§ WHAT THE TASK ASKS
Find how many lines of the following entries contain "analyzed". Reply with the number alone.

§ THE INPUT
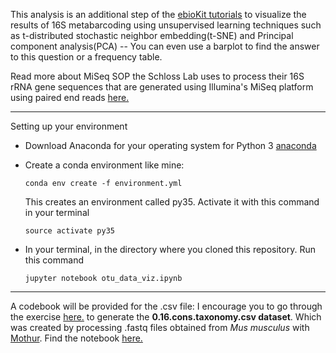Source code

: This analysis is an additional step of the [ebioKit tutorials](http://77.235.253.122/tutorials/courses/16s-metabarcoding-analysis/) to visualize the results of 16S metabarcoding using unsupervised learning techniques such as t-distributed stochastic neighbor embedding(t-SNE) and Principal component analysis(PCA) -- You can even use a barplot to find the answer to this question or a frequency table.

Read more about MiSeq SOP the Schloss Lab uses to process their 16S rRNA gene sequences that are generated using Illumina's MiSeq platform using paired end reads [here.](https://www.mothur.org/wiki/MiSeq_SOP)

---
Setting up your environment
* Download Anaconda for your operating system for Python 3 [anaconda](https://www.anaconda.com/download/)
* Create a conda environment like mine:

  `conda env create -f environment.yml`

  This creates an environment called py35. Activate it with this command in your terminal

  `source activate py35`

* In your terminal, in the directory where you cloned this repository. Run this command

  `jupyter notebook otu_data_viz.ipynb`
    
---

A codebook will be provided for the .csv file: I encourage you to go through the exercise [here.](http://77.235.253.122/tutorials/courses/16s-metabarcoding-analysis/) to generate the **0.16.cons.taxonomy.csv dataset**. Which was created by processing .fastq files obtained from *Mus musculus* with [Mothur](https://www.mothur.org/). Find the notebook [here.](https://nbviewer.jupyter.org/github/Shuyib/mouse_gut_OTU/blob/master/otu_data_viz.ipynb)


 
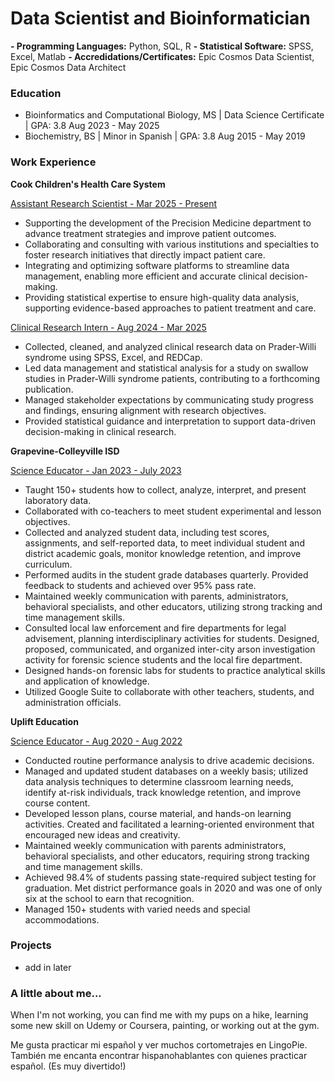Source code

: # Data Scientist and Bioinformatician
**- Programming Languages:** Python, SQL, R
**- Statistical Software:** SPSS, Excel, Matlab
**- Accredidations/Certificates:** Epic Cosmos Data Scientist, Epic Cosmos Data Architect 

### Education
- Bioinformatics and Computational Biology, MS | Data Science Certificate | GPA: 3.8
  Aug 2023 - May 2025
- Biochemistry, BS | Minor in Spanish | GPA: 3.8
  Aug 2015 - May 2019 

### Work Experience
**Cook Children's Health Care System**

<ins>Assistant Research Scientist - Mar 2025 - Present</ins>
- Supporting the development of the Precision Medicine department to advance treatment strategies and improve patient outcomes.
- Collaborating and consulting with various institutions and specialties to foster research initiatives that directly impact patient care.
- Integrating and optimizing software platforms to streamline data management, enabling more efficient and accurate clinical decision-making.
- Providing statistical expertise to ensure high-quality data analysis, supporting evidence-based approaches to patient treatment and care.
  
<ins>Clinical Research Intern - Aug 2024 - Mar 2025</ins>
- Collected, cleaned, and analyzed clinical research data on Prader-Willi syndrome using SPSS, Excel, and REDCap.
- Led data management and statistical analysis for a study on swallow studies in Prader-Willi syndrome patients, contributing to a forthcoming publication.
- Managed stakeholder expectations by communicating study progress and findings, ensuring alignment with research objectives.
- Provided statistical guidance and interpretation to support data-driven decision-making in clinical research.

**Grapevine-Colleyville ISD** 

<ins>Science Educator - Jan 2023 - July 2023</ins>
- Taught 150+ students how to collect, analyze, interpret, and present laboratory data.
- Collaborated with co-teachers to meet student experimental and lesson objectives.
- Collected and analyzed student data, including test scores, assignments, and self-reported data, to meet individual student and district academic goals, monitor knowledge retention, and improve curriculum. 
- Performed audits in the student grade databases quarterly. Provided feedback to students and achieved over 95% pass rate.
- Maintained weekly communication with parents, administrators, behavioral specialists, and other educators, utilizing strong tracking and time management skills. 
- Consulted local law enforcement and fire departments for legal advisement, planning interdisciplinary activities for students. Designed, proposed, communicated, and organized inter-city arson investigation activity for forensic science students and the local fire department.
- Designed hands-on forensic labs for students to practice analytical skills and application of knowledge.
- Utilized Google Suite to collaborate with other teachers, students, and administration officials.

**Uplift Education**

<ins>Science Educator - Aug 2020 - Aug 2022</ins>
- Conducted routine performance analysis to drive academic decisions.
- Managed and updated student databases on a weekly basis; utilized data analysis techniques to determine classroom learning needs, identify at-risk individuals, track knowledge retention, and improve course content. 
- Developed lesson plans, course material, and hands-on learning activities. Created and facilitated a learning-oriented environment that encouraged new ideas and creativity.
- Maintained weekly communication with parents administrators, behavioral specialists, and other educators, requiring strong tracking and time management skills.
- Achieved 98.4% of students passing state-required subject testing for graduation. Met district performance goals in 2020 and was one of only six at the school to earn that recognition.
- Managed 150+ students with varied needs and special accommodations.

### Projects
- add in later

### A little about me... 
When I'm not working, you can find me with my pups on a hike, learning some new skill on Udemy or Coursera, painting, or working out at the gym. 

Me gusta practicar mi español y ver muchos cortometrajes en LingoPie. También me encanta encontrar hispanohablantes con quienes practicar español. (Es muy divertido!)
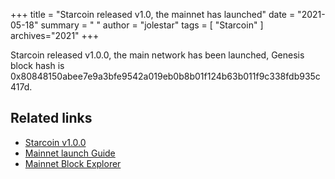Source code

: +++
title = "Starcoin released v1.0, the mainnet has launched"
date = "2021-05-18"
summary = " "
author = "jolestar"
tags = [
    "Starcoin"
]
archives="2021"
+++

Starcoin released v1.0.0, the main network has been launched, Genesis block hash is 0x80848150abee7e9a3bfe9542a019eb0b8b01f124b63b011f9c338fdb935c417d.


## Related links

* [Starcoin v1.0.0](https://github.com/starcoinorg/starcoin/releases/tag/v1.0.0)
* [Mainnet launch Guide](https://github.com/starcoinorg/starcoin/discussions/2506)
* [Mainnet Block Explorer](https://explorer.starcoin.org/main)
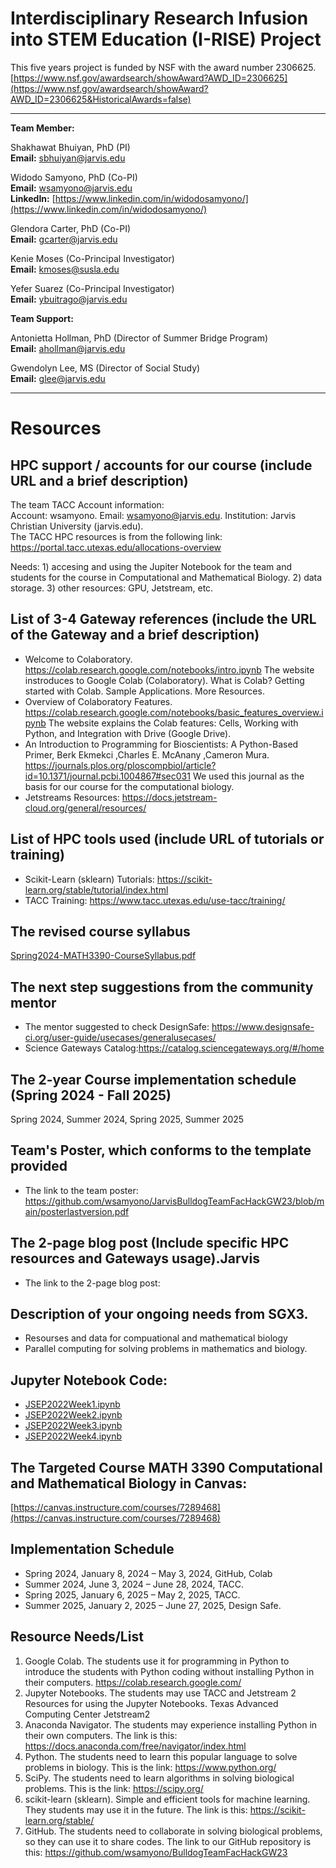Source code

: # Interdisciplinary Research Infusion into STEM Education (I-RISE) Project

This five years project is funded by NSF with the award number 2306625.
[https://www.nsf.gov/awardsearch/showAward?AWD_ID=2306625](https://www.nsf.gov/awardsearch/showAward?AWD_ID=2306625&HistoricalAwards=false)

---

**Team Member:**

Shakhawat Bhuiyan, PhD (PI)   
**Email:** [sbhuiyan@jarvis.edu](mailto:sbhuiyan@jarvis.edu)

Widodo Samyono, PhD (Co-PI)                                       
**Email:** [wsamyono@jarvis.edu](mailto:wsamyono@jarvis.edu)                                          
**LinkedIn:** [https://www.linkedin.com/in/widodosamyono/](https://www.linkedin.com/in/widodosamyono/)                                                     

Glendora Carter, PhD (Co-PI)                                                
**Email:** [gcarter@jarvis.edu](mailto:gcarter@jarvis.edu)

Kenie Moses (Co-Principal Investigator)                               
**Email:** [kmoses@susla.edu](mailto:kmoses@susla.edu)

Yefer Suarez (Co-Principal Investigator)                        
**Email:** [ybuitrago@jarvis.edu](mailto:ybuitrago@jarvis.edu)

**Team Support:**         

Antonietta Hollman, PhD (Director of Summer Bridge Program)            
**Email:** [ahollman@jarvis.edu](mailto:ahollman@jarvis.edu)

Gwendolyn Lee, MS (Director of Social Study)                                        
**Email:** [glee@jarvis.edu](mailto:glee@jarvis.edu)

------

# Resources

## HPC support / accounts for our course (include URL and a brief description)
The team TACC Account information:                                                                                                   
Account: wsamyono. 
Email: wsamyono@jarvis.edu. 
Institution: Jarvis Christian University (jarvis.edu).                                                 
The TACC HPC resources is from the following link: https://portal.tacc.utexas.edu/allocations-overview

Needs: 1) accesing and using the Jupiter Notebook for the team and students for the course in Computational and Mathematical Biology. 2) data storage. 3) other resources: GPU, Jetstream, etc.  

## List of 3-4 Gateway references (include the URL of the Gateway and a brief description)
*  Welcome to Colaboratory. https://colab.research.google.com/notebooks/intro.ipynb The website instroduces to Google Colab (Colaboratory). What is Colab? Getting started with Colab. Sample Applications. More Resources.  
*  Overview of Colaboratory Features. https://colab.research.google.com/notebooks/basic_features_overview.ipynb The website explains the Colab features: Cells, Working with Python, and Integration with Drive (Google Drive).
*  An Introduction to Programming for Bioscientists: A Python-Based Primer, Berk Ekmekci ,Charles E. McAnany ,Cameron Mura. https://journals.plos.org/ploscompbiol/article?id=10.1371/journal.pcbi.1004867#sec031    We used this journal as the basis for our course for the computational biology.
*  Jetstreams Resources: https://docs.jetstream-cloud.org/general/resources/ 
  
## List of HPC tools used (include URL of tutorials or training)
* Scikit-Learn (sklearn) Tutorials: https://scikit-learn.org/stable/tutorial/index.html
* TACC Training: https://www.tacc.utexas.edu/use-tacc/training/

## The revised course syllabus
[Spring2024-MATH3390-CourseSyllabus.pdf](Spring2024-MATH3390-CourseSyllabus.pdf)

## The next step suggestions from the community mentor
* The mentor suggested to check DesignSafe: https://www.designsafe-ci.org/user-guide/usecases/generalusecases/
* Science Gateways Catalog:https://catalog.sciencegateways.org/#/home
  
## The 2-year Course implementation schedule (Spring 2024 - Fall 2025)
Spring 2024, Summer 2024, Spring 2025, Summer 2025 

## Team's Poster, which conforms to the template provided
* The link to the team poster: https://github.com/wsamyono/JarvisBulldogTeamFacHackGW23/blob/main/posterlastversion.pdf
  
## The 2-page blog post (Include specific HPC resources and Gateways usage).Jarvis
* The link to the 2-page blog post:  

## Description of your ongoing needs from SGX3.
* Resourses and data for compuational and mathematical biology
* Parallel computing for solving problems in mathematics and biology. 

## Jupyter Notebook Code:
* [JSEP2022Week1.ipynb](JSEP2022Week1.ipynb)
* [JSEP2022Week2.ipynb](JSEP2022Week2.ipynb)
* [JSEP2022Week3.ipynb](JSEP2022Week3.ipynb)
* [JSEP2022Week4.ipynb](JSEP2022Week4.ipynb)

## The Targeted Course MATH 3390 Computational and Mathematical Biology in Canvas:
[https://canvas.instructure.com/courses/7289468](https://canvas.instructure.com/courses/7289468)

## Implementation Schedule
* Spring 2024, January 8, 2024 – May 3, 2024, GitHub, Colab
* Summer 2024, June 3, 2024 – June 28, 2024, TACC.
* Spring 2025, January 6, 2025 – May 2, 2025, TACC.
* Summer 2025, January 2, 2025 – June 27, 2025, Design Safe.

## Resource Needs/List
1) Google Colab. The students use it for programming in Python to introduce the students with Python coding without installing Python in their computers. https://colab.research.google.com/                                                                                                                    
2) Jupyter Notebooks. The students may use TACC and Jetstream 2 Resources for using the Jupyter Notebooks. Texas Advanced Computing Center Jetstream2               
3) Anaconda Navigator. The students may experience installing Python in their own computers. The link is this: https://docs.anaconda.com/free/navigator/index.html      
4) Python. The students need to learn this popular language to solve problems in biology. This is the link: https://www.python.org/                                 
5) SciPy. The students need to learn algorithms in solving biological problems. This is the link: https://scipy.org/                                                
6) scikit-learn (sklearn). Simple and efficient tools for machine learning. They students may use it in the future. The link is this: https://scikit-learn.org/stable/                                                                                                                                             
7) GitHub. The students need to collaborate in solving biological problems, so they can use it to share codes. The link to our GitHub repository is this: https://github.com/wsamyono/BulldogTeamFacHackGW23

§ ANSWER AREA
2